Key Skills to Become a Portfolio Director
The basic difference between a managerial role and a portfolio director is the job description. While managers ensure they deliver the projects right, directors make sure those get selected for execution in the first place.
1. Strategy Alignment:
Portfolio directors not only select projects for delivery, they see if the strategies are aligned to improve business. They must be experienced in handling budget, strategy, PPM, and operations. Understand the processes of planning, collected data, and available functions to figure out the future. You must know how to guide, suggest, and ideate to let these strategies benefit the business.
2. Best Practices:
Portfolio directors should know which latest best practices to follow and which to bend as per the company goals. You should have real-time experience of portfolio management to accommodate changing business demands and divergent ideas of sponsors and stakeholders. You must know how to translate the industry best practices to business owners. Create prototypes and back them up with confirmed data. Use your influence to work on projects that serve all purpose despite the limited resources and boundaries.

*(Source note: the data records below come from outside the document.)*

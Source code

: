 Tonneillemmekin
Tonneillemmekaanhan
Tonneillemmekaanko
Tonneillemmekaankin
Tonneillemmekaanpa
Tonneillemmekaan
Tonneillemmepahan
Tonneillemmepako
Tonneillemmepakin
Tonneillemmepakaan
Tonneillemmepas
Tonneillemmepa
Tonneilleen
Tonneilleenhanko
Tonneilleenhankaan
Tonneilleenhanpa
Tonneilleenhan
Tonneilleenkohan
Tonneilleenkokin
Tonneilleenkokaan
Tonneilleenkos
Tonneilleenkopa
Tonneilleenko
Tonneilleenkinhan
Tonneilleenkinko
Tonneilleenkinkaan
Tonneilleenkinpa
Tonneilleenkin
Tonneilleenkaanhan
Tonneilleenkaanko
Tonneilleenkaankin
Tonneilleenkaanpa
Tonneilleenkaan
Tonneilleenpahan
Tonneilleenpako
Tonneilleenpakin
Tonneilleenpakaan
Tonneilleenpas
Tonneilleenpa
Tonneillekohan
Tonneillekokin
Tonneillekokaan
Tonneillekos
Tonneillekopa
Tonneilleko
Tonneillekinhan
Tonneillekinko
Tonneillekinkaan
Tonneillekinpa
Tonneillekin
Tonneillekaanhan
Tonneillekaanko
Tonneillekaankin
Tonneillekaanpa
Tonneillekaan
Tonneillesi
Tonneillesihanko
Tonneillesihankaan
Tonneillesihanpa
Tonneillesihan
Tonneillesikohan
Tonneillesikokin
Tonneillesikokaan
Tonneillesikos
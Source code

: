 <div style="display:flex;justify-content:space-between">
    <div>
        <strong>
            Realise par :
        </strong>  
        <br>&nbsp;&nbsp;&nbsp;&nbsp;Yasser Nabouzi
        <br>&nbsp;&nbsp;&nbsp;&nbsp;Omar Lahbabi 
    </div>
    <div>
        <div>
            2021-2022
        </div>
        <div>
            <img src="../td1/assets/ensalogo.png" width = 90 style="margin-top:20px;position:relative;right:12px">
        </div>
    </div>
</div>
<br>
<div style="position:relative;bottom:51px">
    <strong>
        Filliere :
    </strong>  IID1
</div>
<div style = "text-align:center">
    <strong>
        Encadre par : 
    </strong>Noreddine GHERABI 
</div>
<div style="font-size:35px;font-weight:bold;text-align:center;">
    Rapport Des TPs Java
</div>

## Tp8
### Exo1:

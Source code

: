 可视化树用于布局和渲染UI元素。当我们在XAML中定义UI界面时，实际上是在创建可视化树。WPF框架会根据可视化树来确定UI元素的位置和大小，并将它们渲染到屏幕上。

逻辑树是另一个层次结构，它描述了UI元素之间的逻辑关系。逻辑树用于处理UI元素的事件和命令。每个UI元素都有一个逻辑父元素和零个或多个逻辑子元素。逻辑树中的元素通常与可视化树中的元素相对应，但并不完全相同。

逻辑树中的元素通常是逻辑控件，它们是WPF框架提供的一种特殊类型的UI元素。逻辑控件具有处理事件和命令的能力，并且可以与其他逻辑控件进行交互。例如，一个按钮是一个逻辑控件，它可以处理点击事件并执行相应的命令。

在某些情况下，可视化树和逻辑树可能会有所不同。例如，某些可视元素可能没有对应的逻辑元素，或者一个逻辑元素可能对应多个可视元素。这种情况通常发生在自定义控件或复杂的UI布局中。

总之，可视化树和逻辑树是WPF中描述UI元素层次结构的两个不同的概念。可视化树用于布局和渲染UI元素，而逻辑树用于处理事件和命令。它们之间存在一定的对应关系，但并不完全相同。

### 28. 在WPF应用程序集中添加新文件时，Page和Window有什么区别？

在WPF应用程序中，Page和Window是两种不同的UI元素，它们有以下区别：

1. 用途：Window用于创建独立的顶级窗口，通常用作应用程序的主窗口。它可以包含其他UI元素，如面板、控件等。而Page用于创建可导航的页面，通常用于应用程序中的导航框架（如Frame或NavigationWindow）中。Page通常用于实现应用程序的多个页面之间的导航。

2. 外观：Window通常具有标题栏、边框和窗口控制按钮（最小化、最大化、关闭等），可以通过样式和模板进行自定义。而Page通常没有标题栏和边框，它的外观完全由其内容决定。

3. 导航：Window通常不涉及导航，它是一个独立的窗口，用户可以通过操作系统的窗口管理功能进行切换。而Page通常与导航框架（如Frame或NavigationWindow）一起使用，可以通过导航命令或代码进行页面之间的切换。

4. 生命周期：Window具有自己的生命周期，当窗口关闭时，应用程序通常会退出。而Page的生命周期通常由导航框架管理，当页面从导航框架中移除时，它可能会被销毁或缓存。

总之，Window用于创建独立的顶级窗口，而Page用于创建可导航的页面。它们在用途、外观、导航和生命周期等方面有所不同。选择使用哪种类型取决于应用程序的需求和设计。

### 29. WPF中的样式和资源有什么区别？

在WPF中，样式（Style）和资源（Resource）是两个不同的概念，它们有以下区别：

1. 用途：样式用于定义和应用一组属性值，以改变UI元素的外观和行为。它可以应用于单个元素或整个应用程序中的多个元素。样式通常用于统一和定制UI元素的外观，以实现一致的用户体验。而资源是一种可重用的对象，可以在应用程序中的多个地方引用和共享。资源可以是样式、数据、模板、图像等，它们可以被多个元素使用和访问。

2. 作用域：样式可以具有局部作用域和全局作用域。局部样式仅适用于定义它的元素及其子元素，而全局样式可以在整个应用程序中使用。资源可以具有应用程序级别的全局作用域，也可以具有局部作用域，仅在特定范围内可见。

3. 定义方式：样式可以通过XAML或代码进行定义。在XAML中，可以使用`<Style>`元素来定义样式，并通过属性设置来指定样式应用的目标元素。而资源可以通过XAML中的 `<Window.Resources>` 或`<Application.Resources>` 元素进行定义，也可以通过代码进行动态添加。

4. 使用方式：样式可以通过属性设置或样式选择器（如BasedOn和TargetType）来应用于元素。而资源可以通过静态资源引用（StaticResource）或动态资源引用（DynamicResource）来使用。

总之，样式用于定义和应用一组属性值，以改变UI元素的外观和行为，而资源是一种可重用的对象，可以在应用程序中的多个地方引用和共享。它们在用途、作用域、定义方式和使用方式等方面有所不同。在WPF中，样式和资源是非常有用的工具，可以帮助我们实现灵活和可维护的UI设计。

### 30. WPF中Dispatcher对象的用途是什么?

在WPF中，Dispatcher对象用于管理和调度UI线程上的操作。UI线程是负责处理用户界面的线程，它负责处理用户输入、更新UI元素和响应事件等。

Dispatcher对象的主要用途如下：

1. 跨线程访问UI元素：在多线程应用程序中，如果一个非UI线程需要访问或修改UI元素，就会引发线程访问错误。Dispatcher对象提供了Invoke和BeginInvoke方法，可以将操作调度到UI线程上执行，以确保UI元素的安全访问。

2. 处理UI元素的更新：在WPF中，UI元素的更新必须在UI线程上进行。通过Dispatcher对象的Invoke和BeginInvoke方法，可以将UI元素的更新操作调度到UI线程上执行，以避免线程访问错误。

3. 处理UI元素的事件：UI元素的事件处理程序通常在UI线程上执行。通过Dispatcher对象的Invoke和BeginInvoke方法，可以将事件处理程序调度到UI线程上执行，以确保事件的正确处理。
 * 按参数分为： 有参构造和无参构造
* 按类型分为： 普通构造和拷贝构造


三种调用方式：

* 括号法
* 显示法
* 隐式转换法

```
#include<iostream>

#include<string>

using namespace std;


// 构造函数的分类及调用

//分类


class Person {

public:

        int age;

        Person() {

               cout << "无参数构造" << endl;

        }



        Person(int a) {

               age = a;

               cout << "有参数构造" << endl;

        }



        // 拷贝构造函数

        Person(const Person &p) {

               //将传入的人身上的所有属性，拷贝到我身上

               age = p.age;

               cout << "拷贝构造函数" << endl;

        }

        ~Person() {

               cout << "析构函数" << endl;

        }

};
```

3. Managing Resistance to Change:
Portfolio directors bring changes to achieve business goals. Senior management meets up directors the most. So, directors must not only understand the impact of change management, they also must translate it to others. Effective communication leads to better implementation of change management across the organization.
4. Managing Stakeholders:
Directors need to have seamless communication across the corporate hierarchy. Communication channels are different for every stakeholder. You must know how to cater to their different styles for better stakeholder management.
5. Lead the Way:
Some of the directors had worked as project or program managers previously. Some were a part of PMO. Others have worked as leaders in another part of the business but have limited knowledge about programs and projects. Portfolio directors are not only leading organizational change, they are also responsible for managing the team. They have to maintain cordial relationships with all the stakeholders across the globe. You also must play around internal conflicts, pet projects of company influencers, and limited resources.